Clontarf and After (3)

Eleanor Hull
Clontarf and After | start of chapter

The churches that they erected bore foreign names, such as St Olaf (or Olave), St Werburgh, and St Audeon, and they enshrined in them the relics of foreign saints. The rapidity of their church building shows that the Danish people as well as their princes had become Christian. About 1040, twenty-five years after the battle of Clontarf, the foundations were laid of the church of the Holy Trinity, known later as Christ Church Cathedral, church dedications to native saints beginning about this time to give way in favour of dedications to the Trinity, or to the Blessed Virgin and Church saints. Its history had a complete parallel development to that of Christ Church at Trondhjem. It remained so Danish in sympathy that even at the end of the fourteenth century no Gael could get employment in connexion with this church.

All these churches were crowded together within the narrow limits of Danish Dublin, close round the fort or castle. In later days the Norman successor to Archbishop O'Toole built St Patrick's outside the walls as a rival to the Danish cathedral, the ancient differences between the two cathedrals and their struggles for priority witnessing to the double national and spiritual life existing side by side. In the end priority was secured by the older church.
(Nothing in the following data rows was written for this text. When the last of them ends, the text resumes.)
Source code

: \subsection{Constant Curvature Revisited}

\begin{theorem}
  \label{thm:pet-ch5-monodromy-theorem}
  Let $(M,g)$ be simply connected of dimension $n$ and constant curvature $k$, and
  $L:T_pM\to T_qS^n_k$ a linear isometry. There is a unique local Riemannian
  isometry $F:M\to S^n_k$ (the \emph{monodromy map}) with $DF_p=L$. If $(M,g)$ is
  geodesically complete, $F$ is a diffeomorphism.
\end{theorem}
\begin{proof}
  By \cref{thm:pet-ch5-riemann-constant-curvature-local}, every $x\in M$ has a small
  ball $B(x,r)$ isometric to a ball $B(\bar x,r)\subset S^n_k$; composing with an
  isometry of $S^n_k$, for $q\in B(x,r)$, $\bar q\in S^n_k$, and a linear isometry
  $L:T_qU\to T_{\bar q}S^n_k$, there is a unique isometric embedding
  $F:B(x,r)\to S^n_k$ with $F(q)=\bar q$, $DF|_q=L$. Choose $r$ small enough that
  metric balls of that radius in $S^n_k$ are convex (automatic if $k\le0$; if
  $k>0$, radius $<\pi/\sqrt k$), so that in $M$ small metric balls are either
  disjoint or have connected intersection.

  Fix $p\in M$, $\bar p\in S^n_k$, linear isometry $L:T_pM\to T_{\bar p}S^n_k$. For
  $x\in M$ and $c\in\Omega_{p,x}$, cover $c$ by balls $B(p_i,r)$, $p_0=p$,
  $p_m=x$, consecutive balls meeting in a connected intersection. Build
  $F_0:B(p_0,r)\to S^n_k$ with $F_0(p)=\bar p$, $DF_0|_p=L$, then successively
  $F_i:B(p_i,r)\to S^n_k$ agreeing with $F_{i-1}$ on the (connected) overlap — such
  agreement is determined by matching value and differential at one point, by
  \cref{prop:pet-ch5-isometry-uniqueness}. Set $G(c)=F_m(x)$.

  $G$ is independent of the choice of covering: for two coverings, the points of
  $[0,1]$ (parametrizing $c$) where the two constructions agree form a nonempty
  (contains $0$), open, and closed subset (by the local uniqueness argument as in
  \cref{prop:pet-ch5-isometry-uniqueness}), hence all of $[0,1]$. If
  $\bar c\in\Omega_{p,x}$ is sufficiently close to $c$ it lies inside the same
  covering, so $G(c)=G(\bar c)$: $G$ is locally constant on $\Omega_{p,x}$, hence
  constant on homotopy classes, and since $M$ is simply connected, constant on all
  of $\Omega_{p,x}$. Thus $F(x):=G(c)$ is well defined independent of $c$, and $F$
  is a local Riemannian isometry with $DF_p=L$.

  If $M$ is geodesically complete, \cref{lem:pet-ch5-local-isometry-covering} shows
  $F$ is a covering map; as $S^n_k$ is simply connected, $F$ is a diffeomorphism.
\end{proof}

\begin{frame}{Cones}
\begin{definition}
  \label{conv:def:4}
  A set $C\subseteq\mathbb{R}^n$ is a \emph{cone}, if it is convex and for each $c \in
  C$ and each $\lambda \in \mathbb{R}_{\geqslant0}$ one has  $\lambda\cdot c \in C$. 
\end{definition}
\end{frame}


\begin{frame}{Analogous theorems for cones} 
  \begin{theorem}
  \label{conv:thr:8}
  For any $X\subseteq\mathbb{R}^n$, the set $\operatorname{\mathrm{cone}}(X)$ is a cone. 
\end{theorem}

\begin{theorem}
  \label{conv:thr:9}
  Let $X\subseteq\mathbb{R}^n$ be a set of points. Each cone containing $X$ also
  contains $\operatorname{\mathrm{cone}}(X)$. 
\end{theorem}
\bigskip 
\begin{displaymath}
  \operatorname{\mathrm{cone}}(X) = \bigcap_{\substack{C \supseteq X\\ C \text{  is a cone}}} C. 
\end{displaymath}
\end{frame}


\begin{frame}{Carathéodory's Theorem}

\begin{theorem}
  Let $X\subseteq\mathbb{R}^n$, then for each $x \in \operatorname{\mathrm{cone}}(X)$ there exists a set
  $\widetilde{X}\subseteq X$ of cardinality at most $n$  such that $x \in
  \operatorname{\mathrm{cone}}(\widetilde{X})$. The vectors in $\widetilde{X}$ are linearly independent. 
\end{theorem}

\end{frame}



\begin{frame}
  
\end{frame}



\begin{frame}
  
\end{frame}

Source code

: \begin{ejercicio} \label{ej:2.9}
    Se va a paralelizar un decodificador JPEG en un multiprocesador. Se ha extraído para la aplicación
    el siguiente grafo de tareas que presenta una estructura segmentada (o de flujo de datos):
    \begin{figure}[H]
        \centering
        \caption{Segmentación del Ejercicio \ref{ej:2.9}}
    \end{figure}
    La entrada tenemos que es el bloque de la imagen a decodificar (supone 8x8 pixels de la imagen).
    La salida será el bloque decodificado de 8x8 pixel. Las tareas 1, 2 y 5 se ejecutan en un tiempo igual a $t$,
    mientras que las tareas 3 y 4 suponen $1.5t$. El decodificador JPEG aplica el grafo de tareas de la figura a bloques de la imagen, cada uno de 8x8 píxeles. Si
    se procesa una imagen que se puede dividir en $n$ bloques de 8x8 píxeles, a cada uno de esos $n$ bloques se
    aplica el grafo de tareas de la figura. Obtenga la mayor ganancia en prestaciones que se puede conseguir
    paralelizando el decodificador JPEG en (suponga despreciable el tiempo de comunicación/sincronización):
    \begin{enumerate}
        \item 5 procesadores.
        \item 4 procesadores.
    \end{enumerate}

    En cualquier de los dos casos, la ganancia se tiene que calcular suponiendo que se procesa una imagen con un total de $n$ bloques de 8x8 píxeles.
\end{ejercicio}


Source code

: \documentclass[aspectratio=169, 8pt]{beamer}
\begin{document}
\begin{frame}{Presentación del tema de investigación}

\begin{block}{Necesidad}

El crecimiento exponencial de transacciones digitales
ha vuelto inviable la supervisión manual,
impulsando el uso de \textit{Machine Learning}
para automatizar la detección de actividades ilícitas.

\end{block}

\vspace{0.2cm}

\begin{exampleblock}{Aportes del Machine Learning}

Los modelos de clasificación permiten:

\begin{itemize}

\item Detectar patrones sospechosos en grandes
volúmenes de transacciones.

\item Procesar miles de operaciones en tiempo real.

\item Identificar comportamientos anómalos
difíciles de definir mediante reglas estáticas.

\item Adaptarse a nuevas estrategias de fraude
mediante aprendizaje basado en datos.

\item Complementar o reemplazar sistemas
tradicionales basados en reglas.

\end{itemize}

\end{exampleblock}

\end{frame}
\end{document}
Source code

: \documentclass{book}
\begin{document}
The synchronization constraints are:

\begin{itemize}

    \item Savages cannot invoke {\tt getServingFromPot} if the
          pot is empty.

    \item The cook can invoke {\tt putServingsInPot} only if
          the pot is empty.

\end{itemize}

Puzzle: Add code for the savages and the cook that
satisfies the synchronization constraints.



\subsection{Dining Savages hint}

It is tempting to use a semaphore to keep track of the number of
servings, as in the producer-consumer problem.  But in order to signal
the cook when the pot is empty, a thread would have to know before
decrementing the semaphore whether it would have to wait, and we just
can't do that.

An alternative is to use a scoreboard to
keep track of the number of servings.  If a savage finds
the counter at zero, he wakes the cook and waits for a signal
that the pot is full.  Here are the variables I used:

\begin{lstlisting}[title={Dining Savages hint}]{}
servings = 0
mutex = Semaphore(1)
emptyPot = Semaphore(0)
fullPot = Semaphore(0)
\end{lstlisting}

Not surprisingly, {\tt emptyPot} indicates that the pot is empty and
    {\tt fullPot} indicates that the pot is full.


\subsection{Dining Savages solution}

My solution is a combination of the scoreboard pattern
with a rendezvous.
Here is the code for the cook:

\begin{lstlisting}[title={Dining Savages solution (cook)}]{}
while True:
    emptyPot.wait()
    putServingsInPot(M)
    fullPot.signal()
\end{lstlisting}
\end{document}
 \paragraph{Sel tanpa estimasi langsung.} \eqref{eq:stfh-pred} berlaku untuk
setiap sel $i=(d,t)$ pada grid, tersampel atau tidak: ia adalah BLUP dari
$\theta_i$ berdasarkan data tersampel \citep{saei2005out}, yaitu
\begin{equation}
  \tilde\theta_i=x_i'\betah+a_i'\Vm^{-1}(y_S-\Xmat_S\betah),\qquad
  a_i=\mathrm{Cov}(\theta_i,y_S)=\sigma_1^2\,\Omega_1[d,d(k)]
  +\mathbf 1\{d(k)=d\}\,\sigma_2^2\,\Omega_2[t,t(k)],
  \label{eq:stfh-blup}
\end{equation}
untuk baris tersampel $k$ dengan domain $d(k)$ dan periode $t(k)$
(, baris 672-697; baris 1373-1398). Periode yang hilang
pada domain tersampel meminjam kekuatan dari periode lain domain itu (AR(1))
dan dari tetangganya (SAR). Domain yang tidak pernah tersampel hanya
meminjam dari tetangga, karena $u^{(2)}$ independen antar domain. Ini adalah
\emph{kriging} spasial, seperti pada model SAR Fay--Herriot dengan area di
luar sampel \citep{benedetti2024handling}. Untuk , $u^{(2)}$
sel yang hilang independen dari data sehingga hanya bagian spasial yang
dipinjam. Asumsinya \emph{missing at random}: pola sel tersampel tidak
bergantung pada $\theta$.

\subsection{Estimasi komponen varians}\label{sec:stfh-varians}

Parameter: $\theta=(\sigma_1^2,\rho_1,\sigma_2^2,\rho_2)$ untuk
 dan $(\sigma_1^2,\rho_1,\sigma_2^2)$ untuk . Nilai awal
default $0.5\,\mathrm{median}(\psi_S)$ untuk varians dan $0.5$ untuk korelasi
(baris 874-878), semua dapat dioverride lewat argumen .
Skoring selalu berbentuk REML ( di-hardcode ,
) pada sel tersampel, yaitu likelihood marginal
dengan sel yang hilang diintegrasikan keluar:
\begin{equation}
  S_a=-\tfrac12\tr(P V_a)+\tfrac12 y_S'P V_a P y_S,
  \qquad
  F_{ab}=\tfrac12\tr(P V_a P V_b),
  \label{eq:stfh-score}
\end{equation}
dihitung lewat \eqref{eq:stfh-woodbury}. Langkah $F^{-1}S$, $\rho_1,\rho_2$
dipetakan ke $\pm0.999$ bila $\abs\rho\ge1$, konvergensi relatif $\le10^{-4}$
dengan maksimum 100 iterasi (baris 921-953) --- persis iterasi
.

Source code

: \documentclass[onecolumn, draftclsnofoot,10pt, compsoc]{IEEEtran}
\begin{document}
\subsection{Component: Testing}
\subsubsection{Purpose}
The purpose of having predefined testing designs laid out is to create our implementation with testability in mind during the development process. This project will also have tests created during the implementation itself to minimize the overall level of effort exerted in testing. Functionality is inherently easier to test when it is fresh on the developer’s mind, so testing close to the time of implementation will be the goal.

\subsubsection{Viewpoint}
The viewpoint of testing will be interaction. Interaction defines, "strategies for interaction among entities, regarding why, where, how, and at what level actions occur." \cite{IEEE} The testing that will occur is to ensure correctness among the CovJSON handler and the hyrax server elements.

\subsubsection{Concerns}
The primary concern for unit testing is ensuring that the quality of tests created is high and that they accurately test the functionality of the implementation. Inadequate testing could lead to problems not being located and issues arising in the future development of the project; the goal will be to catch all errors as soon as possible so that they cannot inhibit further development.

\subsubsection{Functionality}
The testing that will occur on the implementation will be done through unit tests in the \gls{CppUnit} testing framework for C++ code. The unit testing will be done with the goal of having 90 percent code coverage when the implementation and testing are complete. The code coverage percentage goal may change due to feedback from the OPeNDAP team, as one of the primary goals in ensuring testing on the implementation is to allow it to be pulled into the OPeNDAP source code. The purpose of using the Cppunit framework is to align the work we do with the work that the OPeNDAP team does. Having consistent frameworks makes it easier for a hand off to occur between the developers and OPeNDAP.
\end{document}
Nevertheless, just as the Danes had bishops of Irish nationality, so they were supported in their church extension by the Irish population of the towns. The Irish contributed grants of land to Dunan, or Donatus, the first bishop, for the foundation of his church and the episcopal palace beside it. The Danes seem to have taken part in the popular election of the bishops, a novel and interesting feature of the Danish Church system in Ireland, and at the Synod of Athboy in 1167 Ragnall, chief of the foreigners, attended, surrounded by a bodyguard of a thousand horsemen.

At the Synod of Kells (Ceanannus), held in 1152 and presided over by Cardinal John, who brought the pallia for the four archbishops, Dublin, Cashel, Tuam, and Armagh, Danish and Irish bishops sat together and conferred in common on the new arrangement of the dioceses.[22] Possibly the example of the Danish Church in their midst may have helped to bring about the abandonment of the ancient system of Church government, hitherto so tenaciously adhered to, and consecrated by the example of the founders of the Church.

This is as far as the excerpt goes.